*** Data records ***
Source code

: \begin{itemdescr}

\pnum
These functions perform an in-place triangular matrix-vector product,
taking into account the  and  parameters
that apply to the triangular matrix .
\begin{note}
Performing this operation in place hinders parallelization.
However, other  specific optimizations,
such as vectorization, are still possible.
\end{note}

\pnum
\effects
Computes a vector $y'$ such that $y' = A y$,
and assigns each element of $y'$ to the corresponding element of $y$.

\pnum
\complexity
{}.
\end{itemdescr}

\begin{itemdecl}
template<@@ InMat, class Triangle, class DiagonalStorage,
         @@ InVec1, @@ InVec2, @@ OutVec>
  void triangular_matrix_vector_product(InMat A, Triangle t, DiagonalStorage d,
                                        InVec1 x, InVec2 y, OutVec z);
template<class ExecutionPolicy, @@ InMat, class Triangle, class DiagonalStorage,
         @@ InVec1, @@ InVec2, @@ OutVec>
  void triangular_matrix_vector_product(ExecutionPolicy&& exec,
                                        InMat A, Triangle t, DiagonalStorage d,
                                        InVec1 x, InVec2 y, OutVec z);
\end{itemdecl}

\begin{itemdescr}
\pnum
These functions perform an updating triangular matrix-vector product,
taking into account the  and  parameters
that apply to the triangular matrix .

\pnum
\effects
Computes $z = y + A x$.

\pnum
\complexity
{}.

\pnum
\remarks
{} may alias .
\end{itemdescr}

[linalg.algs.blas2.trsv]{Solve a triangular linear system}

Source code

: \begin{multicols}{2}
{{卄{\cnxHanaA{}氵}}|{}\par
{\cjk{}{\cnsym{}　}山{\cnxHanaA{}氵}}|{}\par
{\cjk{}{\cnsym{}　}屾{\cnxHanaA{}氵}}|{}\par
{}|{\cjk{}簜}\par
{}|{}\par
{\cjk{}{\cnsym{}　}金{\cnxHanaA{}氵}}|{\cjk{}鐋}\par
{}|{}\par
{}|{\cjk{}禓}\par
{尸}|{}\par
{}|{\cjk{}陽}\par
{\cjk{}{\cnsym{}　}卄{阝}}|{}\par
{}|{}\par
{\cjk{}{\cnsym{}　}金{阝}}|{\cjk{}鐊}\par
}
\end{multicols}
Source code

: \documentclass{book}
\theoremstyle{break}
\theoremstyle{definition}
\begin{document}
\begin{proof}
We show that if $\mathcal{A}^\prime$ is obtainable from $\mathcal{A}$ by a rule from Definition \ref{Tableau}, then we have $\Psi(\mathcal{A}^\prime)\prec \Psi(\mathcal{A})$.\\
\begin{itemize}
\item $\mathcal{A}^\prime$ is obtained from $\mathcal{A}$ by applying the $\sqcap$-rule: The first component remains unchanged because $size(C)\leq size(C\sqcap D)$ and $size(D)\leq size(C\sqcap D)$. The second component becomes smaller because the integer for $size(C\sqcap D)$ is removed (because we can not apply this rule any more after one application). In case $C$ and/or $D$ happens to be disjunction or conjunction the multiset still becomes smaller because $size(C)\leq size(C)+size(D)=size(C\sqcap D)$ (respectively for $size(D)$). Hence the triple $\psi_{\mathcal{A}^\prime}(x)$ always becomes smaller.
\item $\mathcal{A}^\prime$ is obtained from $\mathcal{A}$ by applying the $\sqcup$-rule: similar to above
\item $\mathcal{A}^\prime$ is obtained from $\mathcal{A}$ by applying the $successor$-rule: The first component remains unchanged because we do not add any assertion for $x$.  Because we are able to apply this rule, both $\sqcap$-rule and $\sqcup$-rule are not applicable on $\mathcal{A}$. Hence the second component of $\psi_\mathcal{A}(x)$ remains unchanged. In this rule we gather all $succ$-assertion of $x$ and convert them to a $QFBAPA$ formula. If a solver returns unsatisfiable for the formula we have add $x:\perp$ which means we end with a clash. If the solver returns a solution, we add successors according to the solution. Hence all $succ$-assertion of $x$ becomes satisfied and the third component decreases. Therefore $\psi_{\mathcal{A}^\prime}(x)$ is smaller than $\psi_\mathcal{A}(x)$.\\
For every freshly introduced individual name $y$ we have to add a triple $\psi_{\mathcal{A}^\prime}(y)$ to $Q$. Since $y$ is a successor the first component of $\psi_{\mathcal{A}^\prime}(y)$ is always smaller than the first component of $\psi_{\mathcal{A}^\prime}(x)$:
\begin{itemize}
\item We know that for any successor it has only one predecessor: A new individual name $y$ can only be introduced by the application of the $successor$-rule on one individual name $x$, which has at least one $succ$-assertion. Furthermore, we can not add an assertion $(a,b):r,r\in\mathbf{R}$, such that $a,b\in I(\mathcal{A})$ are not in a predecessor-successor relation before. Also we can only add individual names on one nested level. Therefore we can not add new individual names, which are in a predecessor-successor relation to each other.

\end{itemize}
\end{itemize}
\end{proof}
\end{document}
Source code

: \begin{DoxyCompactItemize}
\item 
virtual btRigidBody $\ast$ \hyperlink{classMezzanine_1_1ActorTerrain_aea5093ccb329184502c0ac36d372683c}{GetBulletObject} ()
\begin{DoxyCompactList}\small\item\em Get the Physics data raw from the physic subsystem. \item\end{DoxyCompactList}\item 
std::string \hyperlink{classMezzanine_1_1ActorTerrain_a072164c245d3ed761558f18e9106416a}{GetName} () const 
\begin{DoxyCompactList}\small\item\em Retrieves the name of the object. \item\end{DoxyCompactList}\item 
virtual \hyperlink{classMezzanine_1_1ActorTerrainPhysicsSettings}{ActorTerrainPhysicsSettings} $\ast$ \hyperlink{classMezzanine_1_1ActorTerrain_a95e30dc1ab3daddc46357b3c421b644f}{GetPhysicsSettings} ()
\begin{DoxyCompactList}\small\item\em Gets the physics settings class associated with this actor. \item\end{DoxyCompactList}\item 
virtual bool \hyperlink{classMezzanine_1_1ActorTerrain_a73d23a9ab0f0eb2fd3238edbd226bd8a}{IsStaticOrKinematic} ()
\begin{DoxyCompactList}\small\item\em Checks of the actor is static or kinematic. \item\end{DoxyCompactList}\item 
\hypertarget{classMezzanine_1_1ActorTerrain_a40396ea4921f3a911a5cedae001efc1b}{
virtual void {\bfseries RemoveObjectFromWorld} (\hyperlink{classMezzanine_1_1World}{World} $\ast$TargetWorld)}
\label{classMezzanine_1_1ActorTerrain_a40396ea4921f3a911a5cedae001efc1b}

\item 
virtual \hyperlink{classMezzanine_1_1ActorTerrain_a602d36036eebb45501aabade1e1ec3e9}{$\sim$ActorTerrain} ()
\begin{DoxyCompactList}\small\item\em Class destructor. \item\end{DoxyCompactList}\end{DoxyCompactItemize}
*** End of Data records ***
- **Required work**: In full and without changes, copy the entries above.

- **Answer area**:
Source code

: \begin{itemdescr}

\pnum
These functions perform an in-place triangular matrix-vector product,
taking into account the  and  parameters
that apply to the triangular matrix .
\begin{note}
Performing this operation in place hinders parallelization.
However, other  specific optimizations,
such as vectorization, are still possible.
\end{note}

\pnum
\effects
Computes a vector $y'$ such that $y' = A y$,
and assigns each element of $y'$ to the corresponding element of $y$.

\pnum
\complexity
{}.
\end{itemdescr}

\begin{itemdecl}
template<@@ InMat, class Triangle, class DiagonalStorage,
         @@ InVec1, @@ InVec2, @@ OutVec>
  void triangular_matrix_vector_product(InMat A, Triangle t, DiagonalStorage d,
                                        InVec1 x, InVec2 y, OutVec z);
template<class ExecutionPolicy, @@ InMat, class Triangle, class DiagonalStorage,
         @@ InVec1, @@ InVec2, @@ OutVec>
  void triangular_matrix_vector_product(ExecutionPolicy&& exec,
                                        InMat A, Triangle t, DiagonalStorage d,
                                        InVec1 x, InVec2 y, OutVec z);
\end{itemdecl}

\begin{itemdescr}
\pnum
These functions perform an updating triangular matrix-vector product,
taking into account the  and  parameters
that apply to the triangular matrix .

\pnum
\effects
Computes $z = y + A x$.

\pnum
\complexity
{}.

\pnum
\remarks
{} may alias .
\end{itemdescr}

[linalg.algs.blas2.trsv]{Solve a triangular linear system}

Source code

: \begin{multicols}{2}
{{卄{\cnxHanaA{}氵}}|{}\par
{\cjk{}{\cnsym{}　}山{\cnxHanaA{}氵}}|{}\par
{\cjk{}{\cnsym{}　}屾{\cnxHanaA{}氵}}|{}\par
{}|{\cjk{}簜}\par
{}|{}\par
{\cjk{}{\cnsym{}　}金{\cnxHanaA{}氵}}|{\cjk{}鐋}\par
{}|{}\par
{}|{\cjk{}禓}\par
{尸}|{}\par
{}|{\cjk{}陽}\par
{\cjk{}{\cnsym{}　}卄{阝}}|{}\par
{}|{}\par
{\cjk{}{\cnsym{}　}金{阝}}|{\cjk{}鐊}\par
}
\end{multicols}
Source code

: \documentclass{book}
\theoremstyle{break}
\theoremstyle{definition}
\begin{document}
\begin{proof}
We show that if $\mathcal{A}^\prime$ is obtainable from $\mathcal{A}$ by a rule from Definition \ref{Tableau}, then we have $\Psi(\mathcal{A}^\prime)\prec \Psi(\mathcal{A})$.\\
\begin{itemize}
\item $\mathcal{A}^\prime$ is obtained from $\mathcal{A}$ by applying the $\sqcap$-rule: The first component remains unchanged because $size(C)\leq size(C\sqcap D)$ and $size(D)\leq size(C\sqcap D)$. The second component becomes smaller because the integer for $size(C\sqcap D)$ is removed (because we can not apply this rule any more after one application). In case $C$ and/or $D$ happens to be disjunction or conjunction the multiset still becomes smaller because $size(C)\leq size(C)+size(D)=size(C\sqcap D)$ (respectively for $size(D)$). Hence the triple $\psi_{\mathcal{A}^\prime}(x)$ always becomes smaller.
\item $\mathcal{A}^\prime$ is obtained from $\mathcal{A}$ by applying the $\sqcup$-rule: similar to above
\item $\mathcal{A}^\prime$ is obtained from $\mathcal{A}$ by applying the $successor$-rule: The first component remains unchanged because we do not add any assertion for $x$.  Because we are able to apply this rule, both $\sqcap$-rule and $\sqcup$-rule are not applicable on $\mathcal{A}$. Hence the second component of $\psi_\mathcal{A}(x)$ remains unchanged. In this rule we gather all $succ$-assertion of $x$ and convert them to a $QFBAPA$ formula. If a solver returns unsatisfiable for the formula we have add $x:\perp$ which means we end with a clash. If the solver returns a solution, we add successors according to the solution. Hence all $succ$-assertion of $x$ becomes satisfied and the third component decreases. Therefore $\psi_{\mathcal{A}^\prime}(x)$ is smaller than $\psi_\mathcal{A}(x)$.\\
For every freshly introduced individual name $y$ we have to add a triple $\psi_{\mathcal{A}^\prime}(y)$ to $Q$. Since $y$ is a successor the first component of $\psi_{\mathcal{A}^\prime}(y)$ is always smaller than the first component of $\psi_{\mathcal{A}^\prime}(x)$:
\begin{itemize}
\item We know that for any successor it has only one predecessor: A new individual name $y$ can only be introduced by the application of the $successor$-rule on one individual name $x$, which has at least one $succ$-assertion. Furthermore, we can not add an assertion $(a,b):r,r\in\mathbf{R}$, such that $a,b\in I(\mathcal{A})$ are not in a predecessor-successor relation before. Also we can only add individual names on one nested level. Therefore we can not add new individual names, which are in a predecessor-successor relation to each other.

\end{itemize}
\end{itemize}
\end{proof}
\end{document}
Source code

: \begin{DoxyCompactItemize}
\item 
virtual btRigidBody $\ast$ \hyperlink{classMezzanine_1_1ActorTerrain_aea5093ccb329184502c0ac36d372683c}{GetBulletObject} ()
\begin{DoxyCompactList}\small\item\em Get the Physics data raw from the physic subsystem. \item\end{DoxyCompactList}\item 
std::string \hyperlink{classMezzanine_1_1ActorTerrain_a072164c245d3ed761558f18e9106416a}{GetName} () const 
\begin{DoxyCompactList}\small\item\em Retrieves the name of the object. \item\end{DoxyCompactList}\item 
virtual \hyperlink{classMezzanine_1_1ActorTerrainPhysicsSettings}{ActorTerrainPhysicsSettings} $\ast$ \hyperlink{classMezzanine_1_1ActorTerrain_a95e30dc1ab3daddc46357b3c421b644f}{GetPhysicsSettings} ()
\begin{DoxyCompactList}\small\item\em Gets the physics settings class associated with this actor. \item\end{DoxyCompactList}\item 
virtual bool \hyperlink{classMezzanine_1_1ActorTerrain_a73d23a9ab0f0eb2fd3238edbd226bd8a}{IsStaticOrKinematic} ()
\begin{DoxyCompactList}\small\item\em Checks of the actor is static or kinematic. \item\end{DoxyCompactList}\item 
\hypertarget{classMezzanine_1_1ActorTerrain_a40396ea4921f3a911a5cedae001efc1b}{
virtual void {\bfseries RemoveObjectFromWorld} (\hyperlink{classMezzanine_1_1World}{World} $\ast$TargetWorld)}
\label{classMezzanine_1_1ActorTerrain_a40396ea4921f3a911a5cedae001efc1b}

\item 
virtual \hyperlink{classMezzanine_1_1ActorTerrain_a602d36036eebb45501aabade1e1ec3e9}{$\sim$ActorTerrain} ()
\begin{DoxyCompactList}\small\item\em Class destructor. \item\end{DoxyCompactList}\end{DoxyCompactItemize}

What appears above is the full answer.